§ **Dataset items**
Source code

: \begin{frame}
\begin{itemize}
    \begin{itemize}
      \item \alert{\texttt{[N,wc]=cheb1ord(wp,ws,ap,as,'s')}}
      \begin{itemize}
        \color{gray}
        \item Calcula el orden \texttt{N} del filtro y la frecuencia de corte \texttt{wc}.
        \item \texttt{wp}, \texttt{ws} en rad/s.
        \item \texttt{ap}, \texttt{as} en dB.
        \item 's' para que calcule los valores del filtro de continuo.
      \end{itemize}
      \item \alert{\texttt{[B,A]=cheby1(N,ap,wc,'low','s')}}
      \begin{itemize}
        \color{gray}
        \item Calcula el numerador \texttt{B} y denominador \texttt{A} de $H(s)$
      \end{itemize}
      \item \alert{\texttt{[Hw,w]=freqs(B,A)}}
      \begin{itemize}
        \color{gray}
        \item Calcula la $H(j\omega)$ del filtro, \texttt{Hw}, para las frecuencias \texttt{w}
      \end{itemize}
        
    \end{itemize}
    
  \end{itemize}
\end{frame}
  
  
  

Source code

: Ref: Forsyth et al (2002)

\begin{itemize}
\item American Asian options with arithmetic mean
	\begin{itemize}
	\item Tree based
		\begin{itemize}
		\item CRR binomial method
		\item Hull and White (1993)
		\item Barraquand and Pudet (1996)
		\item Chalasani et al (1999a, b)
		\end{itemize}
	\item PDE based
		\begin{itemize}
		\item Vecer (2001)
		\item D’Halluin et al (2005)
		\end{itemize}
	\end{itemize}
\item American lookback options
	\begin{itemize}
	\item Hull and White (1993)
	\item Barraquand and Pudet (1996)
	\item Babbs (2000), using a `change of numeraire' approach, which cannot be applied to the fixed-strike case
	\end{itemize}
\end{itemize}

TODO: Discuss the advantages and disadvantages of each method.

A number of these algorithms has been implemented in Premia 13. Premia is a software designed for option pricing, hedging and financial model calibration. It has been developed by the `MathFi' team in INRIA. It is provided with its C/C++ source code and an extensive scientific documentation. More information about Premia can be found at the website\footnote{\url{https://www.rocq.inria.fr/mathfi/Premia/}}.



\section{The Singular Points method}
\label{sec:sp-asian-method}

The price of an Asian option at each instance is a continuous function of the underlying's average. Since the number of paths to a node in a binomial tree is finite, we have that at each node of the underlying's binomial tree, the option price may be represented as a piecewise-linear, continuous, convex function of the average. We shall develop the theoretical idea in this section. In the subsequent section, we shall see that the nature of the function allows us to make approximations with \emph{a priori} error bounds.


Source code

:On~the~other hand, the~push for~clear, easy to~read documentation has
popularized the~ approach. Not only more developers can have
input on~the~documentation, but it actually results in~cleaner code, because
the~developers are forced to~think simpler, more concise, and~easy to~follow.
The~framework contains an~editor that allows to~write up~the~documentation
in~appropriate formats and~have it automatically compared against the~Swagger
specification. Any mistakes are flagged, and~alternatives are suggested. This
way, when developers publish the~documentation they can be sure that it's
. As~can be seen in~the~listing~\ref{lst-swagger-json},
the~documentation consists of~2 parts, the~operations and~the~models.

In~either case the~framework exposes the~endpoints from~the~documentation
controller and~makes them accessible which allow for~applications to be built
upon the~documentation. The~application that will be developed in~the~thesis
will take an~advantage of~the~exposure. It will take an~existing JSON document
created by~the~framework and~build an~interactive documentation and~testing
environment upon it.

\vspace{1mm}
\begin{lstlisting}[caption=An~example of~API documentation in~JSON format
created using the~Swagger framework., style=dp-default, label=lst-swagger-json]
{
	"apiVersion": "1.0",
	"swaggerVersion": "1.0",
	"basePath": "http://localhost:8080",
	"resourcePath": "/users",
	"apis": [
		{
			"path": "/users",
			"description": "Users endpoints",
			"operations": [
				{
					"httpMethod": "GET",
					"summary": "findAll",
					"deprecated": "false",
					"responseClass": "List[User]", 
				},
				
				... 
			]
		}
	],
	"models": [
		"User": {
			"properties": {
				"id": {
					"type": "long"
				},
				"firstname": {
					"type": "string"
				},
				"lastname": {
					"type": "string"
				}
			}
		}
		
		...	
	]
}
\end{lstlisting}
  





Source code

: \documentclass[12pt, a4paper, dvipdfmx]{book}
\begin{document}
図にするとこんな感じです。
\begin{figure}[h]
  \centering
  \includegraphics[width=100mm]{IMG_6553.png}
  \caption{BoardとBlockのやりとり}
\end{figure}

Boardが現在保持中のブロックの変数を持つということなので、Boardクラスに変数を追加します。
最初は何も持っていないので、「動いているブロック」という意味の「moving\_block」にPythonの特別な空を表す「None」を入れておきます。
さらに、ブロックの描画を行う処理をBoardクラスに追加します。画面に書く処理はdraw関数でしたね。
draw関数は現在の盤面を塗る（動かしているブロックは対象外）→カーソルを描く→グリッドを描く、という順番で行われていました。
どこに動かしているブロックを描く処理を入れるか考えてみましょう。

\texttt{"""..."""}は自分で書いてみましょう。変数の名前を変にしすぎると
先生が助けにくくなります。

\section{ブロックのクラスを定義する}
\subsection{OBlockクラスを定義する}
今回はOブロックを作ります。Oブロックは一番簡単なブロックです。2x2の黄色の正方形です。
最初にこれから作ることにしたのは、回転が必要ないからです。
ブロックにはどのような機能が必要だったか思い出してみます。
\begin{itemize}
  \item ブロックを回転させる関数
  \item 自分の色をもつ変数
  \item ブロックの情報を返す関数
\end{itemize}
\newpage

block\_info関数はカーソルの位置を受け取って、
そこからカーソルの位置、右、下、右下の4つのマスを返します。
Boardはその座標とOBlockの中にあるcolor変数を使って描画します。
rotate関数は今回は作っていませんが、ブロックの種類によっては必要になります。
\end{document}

§ **What is needed**
Your answer should consist of the lines above that hold the word "caption".

§ **Solution to the problem**
\begin{lstlisting}[caption=An~example of~API documentation in~JSON format
  \caption{BoardとBlockのやりとり}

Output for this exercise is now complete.